Updated: May 30
I've had people reach out to me this week to process their struggles with their team and athletes. With championship season over, student-athletes finally feel like they can have a bit of reprieve from the demands of training and the classroom. However, many young people turn to substances, such as alcohol, to alleviate the pressure they feel.
The Beastie Boys famously sang "Fight for Your Right to Party!" in the late 80s, and this mentality is still present at universities across the country. As a former athlete, I learned early on that swimmers in particular were known for their rigorous training and hard-partying ways.
For parents and coaches, it can be both frustrating and concerning when student-athletes turn to substance use. Since most parents and coaches know this behavior can lower inhibitions and lead to potentially dangerous decisions, which could be illegal, sexually harmful and even life-threatening.
However, it's important to approach these situations with compassion and understanding.
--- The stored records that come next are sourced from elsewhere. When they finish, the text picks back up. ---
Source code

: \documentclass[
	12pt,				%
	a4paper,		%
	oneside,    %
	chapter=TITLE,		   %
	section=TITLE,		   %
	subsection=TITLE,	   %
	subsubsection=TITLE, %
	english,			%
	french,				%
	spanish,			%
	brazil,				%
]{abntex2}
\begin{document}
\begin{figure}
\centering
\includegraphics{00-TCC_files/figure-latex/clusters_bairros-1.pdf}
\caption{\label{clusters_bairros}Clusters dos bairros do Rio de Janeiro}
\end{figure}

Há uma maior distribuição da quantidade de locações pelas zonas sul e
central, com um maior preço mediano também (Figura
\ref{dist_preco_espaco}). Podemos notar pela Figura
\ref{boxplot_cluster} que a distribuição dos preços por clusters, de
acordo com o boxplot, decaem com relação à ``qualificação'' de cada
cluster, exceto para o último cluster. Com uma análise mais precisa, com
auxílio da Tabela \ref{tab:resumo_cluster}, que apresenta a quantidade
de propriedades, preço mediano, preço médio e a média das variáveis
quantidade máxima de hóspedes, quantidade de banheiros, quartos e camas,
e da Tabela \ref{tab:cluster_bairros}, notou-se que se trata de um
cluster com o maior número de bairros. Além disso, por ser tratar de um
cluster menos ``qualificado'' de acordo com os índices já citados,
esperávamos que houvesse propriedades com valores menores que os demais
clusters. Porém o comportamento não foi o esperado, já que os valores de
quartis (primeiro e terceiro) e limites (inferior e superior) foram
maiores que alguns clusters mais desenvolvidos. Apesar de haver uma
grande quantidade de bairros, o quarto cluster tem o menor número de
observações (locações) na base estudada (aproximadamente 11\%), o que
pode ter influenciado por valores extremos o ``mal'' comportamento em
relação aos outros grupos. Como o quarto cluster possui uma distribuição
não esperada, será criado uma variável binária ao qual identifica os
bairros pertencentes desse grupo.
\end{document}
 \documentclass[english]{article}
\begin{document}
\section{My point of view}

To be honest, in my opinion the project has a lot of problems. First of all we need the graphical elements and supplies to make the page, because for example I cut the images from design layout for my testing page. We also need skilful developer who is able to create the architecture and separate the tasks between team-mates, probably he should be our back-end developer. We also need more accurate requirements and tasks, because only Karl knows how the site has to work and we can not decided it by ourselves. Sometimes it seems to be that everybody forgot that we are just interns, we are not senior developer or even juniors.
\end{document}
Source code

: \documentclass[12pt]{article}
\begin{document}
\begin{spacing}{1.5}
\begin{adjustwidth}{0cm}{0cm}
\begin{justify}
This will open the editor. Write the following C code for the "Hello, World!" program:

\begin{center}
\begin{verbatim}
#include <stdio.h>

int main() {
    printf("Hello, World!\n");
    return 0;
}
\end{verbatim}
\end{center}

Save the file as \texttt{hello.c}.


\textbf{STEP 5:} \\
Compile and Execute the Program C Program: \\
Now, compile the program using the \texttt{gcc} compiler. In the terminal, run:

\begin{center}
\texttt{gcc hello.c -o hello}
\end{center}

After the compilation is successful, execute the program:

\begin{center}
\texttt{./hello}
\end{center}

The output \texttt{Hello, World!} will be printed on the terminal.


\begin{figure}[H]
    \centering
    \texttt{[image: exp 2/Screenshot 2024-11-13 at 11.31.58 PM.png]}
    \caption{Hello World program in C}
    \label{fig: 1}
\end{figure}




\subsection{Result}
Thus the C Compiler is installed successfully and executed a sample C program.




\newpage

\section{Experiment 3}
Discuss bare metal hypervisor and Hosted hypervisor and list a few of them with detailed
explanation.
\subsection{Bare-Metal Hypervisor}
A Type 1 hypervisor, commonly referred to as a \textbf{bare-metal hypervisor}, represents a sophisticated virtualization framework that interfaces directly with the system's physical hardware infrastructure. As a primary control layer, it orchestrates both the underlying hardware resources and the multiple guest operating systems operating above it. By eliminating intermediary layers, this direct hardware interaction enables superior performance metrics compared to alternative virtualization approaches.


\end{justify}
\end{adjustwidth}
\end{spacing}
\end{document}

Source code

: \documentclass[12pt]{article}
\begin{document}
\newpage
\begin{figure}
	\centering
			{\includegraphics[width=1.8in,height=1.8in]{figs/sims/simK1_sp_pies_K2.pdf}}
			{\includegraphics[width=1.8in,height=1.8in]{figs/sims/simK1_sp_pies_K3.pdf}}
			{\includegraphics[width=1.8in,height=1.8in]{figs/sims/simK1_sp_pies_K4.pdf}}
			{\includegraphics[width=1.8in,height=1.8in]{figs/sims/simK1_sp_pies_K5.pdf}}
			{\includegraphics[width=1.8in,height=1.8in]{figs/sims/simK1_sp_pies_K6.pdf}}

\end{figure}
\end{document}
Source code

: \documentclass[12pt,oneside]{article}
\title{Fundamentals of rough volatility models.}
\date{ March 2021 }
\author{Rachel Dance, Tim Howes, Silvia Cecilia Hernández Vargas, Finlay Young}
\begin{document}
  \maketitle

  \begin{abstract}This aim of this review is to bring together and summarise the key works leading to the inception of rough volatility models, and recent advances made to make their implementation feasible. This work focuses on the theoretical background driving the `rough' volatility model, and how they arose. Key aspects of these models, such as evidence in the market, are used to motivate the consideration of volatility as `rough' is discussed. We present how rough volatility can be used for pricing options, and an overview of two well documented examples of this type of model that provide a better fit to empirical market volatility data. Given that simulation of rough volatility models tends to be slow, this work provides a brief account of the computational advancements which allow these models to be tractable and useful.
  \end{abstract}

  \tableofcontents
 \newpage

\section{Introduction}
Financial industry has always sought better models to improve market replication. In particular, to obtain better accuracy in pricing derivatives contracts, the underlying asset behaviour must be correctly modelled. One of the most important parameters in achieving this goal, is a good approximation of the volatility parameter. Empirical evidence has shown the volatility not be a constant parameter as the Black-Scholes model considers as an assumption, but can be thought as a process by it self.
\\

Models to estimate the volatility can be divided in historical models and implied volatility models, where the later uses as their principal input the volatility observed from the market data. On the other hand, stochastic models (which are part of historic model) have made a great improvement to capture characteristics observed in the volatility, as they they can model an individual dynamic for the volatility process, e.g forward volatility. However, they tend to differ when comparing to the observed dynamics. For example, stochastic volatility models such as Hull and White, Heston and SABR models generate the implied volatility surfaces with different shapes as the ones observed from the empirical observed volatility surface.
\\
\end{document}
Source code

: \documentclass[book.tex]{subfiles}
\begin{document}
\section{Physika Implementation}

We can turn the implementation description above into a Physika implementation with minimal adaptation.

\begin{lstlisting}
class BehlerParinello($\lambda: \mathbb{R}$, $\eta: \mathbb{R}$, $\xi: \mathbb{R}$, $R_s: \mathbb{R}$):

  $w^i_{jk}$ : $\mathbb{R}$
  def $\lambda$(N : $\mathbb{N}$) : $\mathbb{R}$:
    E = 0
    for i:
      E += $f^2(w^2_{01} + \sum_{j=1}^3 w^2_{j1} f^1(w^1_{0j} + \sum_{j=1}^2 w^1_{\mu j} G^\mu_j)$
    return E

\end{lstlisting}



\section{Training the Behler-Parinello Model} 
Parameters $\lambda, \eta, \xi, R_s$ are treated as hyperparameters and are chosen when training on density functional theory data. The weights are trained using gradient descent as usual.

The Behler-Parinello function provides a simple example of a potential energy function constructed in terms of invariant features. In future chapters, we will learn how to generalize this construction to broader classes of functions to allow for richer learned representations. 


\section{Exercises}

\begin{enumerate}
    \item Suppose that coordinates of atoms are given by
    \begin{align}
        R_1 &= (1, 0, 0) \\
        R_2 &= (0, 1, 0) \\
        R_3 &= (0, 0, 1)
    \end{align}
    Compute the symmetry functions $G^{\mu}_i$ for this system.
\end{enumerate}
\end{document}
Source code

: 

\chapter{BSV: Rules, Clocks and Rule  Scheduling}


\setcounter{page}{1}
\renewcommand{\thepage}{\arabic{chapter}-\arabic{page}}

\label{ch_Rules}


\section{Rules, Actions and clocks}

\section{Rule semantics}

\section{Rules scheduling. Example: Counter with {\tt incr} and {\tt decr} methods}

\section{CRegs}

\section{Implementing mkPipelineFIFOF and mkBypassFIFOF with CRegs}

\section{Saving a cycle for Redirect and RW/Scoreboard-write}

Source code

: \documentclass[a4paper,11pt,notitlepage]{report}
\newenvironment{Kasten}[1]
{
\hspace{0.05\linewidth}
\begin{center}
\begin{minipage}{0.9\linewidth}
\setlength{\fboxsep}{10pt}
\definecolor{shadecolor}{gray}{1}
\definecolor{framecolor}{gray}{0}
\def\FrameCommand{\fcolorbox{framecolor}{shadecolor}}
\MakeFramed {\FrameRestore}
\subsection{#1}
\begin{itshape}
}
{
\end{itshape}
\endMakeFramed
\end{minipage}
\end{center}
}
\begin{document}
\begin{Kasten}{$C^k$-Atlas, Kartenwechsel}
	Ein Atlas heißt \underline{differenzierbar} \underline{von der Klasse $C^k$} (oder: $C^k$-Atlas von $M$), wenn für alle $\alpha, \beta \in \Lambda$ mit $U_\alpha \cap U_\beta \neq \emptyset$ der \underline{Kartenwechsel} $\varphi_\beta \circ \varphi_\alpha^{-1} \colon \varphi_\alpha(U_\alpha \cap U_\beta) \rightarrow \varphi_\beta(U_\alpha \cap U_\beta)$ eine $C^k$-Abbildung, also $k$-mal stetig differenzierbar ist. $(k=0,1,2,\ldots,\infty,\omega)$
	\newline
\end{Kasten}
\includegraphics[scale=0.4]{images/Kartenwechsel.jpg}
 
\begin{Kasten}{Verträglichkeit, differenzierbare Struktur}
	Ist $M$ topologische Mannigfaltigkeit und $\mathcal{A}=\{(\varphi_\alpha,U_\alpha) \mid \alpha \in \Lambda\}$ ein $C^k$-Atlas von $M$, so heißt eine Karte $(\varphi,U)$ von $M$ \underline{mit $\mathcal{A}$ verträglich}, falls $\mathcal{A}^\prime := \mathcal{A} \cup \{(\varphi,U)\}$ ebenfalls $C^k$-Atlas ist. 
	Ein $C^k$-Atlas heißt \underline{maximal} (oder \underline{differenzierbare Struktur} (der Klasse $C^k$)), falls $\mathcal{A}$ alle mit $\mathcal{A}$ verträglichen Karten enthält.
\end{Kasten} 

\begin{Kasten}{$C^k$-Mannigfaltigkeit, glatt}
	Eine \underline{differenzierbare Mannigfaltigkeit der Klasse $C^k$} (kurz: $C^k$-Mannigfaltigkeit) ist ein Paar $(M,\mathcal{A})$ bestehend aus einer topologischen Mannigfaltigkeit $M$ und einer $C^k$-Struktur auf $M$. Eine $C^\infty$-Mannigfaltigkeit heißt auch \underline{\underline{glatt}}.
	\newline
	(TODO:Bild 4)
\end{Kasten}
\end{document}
By acknowledging the pressure, they face, we can help student-athletes find healthier outlets for celebration that won't compromise their safety or future. When we approach these situations with empathy and care, we create a safe space for student-athletes to explore alternative ways of coping and celebrating that align with their values and goals.
Rather than ignoring or harshly judging the situation, it's important to support your student-athletes by encouraging celebration. Emphasize the significance of recognizing their hard work and accomplishments, but also offer healthier options for stress relief and temporary escape. I hope all athletes, parents and coaches fight for the right to party! It's important and can be experienced in healthy alternative ways without substance use.
Here's a tip.
When working with student-athletes, it's important to recognize the values they reflect in their behavior, such as the importance of having fun, laughing, celebrating and spending time with friends. They also seek stress relief and temporary escape from the demands of their life, which is perfectly healthy. Reinforce these desires and values but empower them to develop emotional skills that do not rely on substance use to cope.